Extracted information =
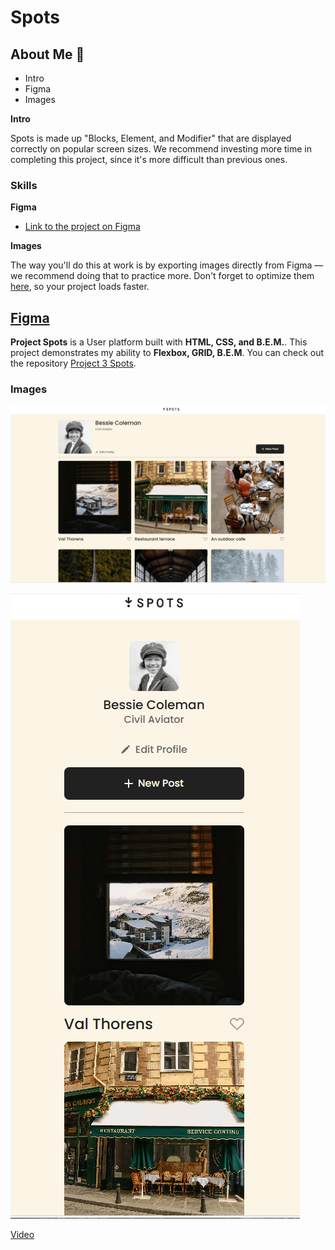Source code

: # Spots

## About Me 🚀

- Intro
- Figma
- Images

**Intro**

Spots is made up "Blocks, Element, and Modifier" that are displayed correctly on popular screen sizes. We recommend investing more time in completing this project, since it's more difficult than previous ones.

### Skills

**Figma**

- [Link to the project on Figma](https://www.figma.com/file/BBNm2bC3lj8QQMHlnqRsga/Sprint-3-Project-%E2%80%94-Spots?type=design&node-id=2%3A60&mode=design&t=afgNFybdorZO6cQo-1)

**Images**

The way you'll do this at work is by exporting images directly from Figma — we recommend doing that to practice more. Don't forget to optimize them [here](https://tinypng.com/), so your project loads faster.

## [Figma](https://www.figma.com/file/BBNm2bC3lj8QQMHlnqRsga/Sprint-3-Project-%E2%80%94-Spots?type=design&node-id=2%3A60&mode=design&t=afgNFybdorZO6cQo-1)

**Project Spots** is a User platform built with **HTML, CSS, and B.E.M.**. This project demonstrates my ability to **Flexbox, GRID, B.E.M**. You can check out the repository [Project 3 Spots](https://github.com/MorrisDevearl86/se_project_spots.git).

### Images

![Spots Desktop](./images/Desktop%20View.png)

![Spots Mobile](./images/Mobile%20View.png)

[Video](https://www.loom.com/share/26f0c457a19e419e95c06046fdb6efca?sid=8c5c67fc-3430-4fbb-91c9-1b45fa310625)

Task goal = Copy all of the data above exactly. Leave out every picture.

Exercise response =
Source code

: # Spots

## About Me 🚀

- Intro
- Figma
- Images

**Intro**

Spots is made up "Blocks, Element, and Modifier" that are displayed correctly on popular screen sizes. We recommend investing more time in completing this project, since it's more difficult than previous ones.

### Skills

**Figma**

- [Link to the project on Figma](https://www.figma.com/file/BBNm2bC3lj8QQMHlnqRsga/Sprint-3-Project-%E2%80%94-Spots?type=design&node-id=2%3A60&mode=design&t=afgNFybdorZO6cQo-1)

**Images**

The way you'll do this at work is by exporting images directly from Figma — we recommend doing that to practice more. Don't forget to optimize them [here](https://tinypng.com/), so your project loads faster.

## [Figma](https://www.figma.com/file/BBNm2bC3lj8QQMHlnqRsga/Sprint-3-Project-%E2%80%94-Spots?type=design&node-id=2%3A60&mode=design&t=afgNFybdorZO6cQo-1)

**Project Spots** is a User platform built with **HTML, CSS, and B.E.M.**. This project demonstrates my ability to **Flexbox, GRID, B.E.M**. You can check out the repository [Project 3 Spots](https://github.com/MorrisDevearl86/se_project_spots.git).

### Images

![Spots Desktop](./images/Desktop%20View.png)

![Spots Mobile](./images/Mobile%20View.png)

[Video](https://www.loom.com/share/26f0c457a19e419e95c06046fdb6efca?sid=8c5c67fc-3430-4fbb-91c9-1b45fa310625)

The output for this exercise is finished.